## Work task
Return a copy of every line in the records that includes the word "second".

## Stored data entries
--- START ---

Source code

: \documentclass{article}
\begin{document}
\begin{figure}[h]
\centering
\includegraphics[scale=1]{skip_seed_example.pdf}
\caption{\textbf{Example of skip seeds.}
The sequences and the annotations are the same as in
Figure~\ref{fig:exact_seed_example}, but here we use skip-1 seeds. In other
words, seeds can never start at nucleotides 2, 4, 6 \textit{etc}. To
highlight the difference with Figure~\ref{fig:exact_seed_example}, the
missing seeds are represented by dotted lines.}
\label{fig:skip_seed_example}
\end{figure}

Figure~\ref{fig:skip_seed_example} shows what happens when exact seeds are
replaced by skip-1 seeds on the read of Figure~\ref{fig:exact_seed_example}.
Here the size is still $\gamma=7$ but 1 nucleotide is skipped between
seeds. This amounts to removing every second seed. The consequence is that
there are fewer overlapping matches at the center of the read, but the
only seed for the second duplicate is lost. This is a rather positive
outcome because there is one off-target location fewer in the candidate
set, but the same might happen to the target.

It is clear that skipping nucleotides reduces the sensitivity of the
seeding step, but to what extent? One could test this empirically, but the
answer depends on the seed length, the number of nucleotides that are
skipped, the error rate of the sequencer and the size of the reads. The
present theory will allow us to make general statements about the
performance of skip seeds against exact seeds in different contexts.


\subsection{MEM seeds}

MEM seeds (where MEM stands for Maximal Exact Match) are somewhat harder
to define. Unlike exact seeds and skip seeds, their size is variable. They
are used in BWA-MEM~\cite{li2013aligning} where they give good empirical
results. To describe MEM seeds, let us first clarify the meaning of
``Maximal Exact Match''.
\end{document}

--- END ---

## Answer section
seeds. This amounts to removing every second seed. The consequence is that
only seed for the second duplicate is lost. This is a rather positive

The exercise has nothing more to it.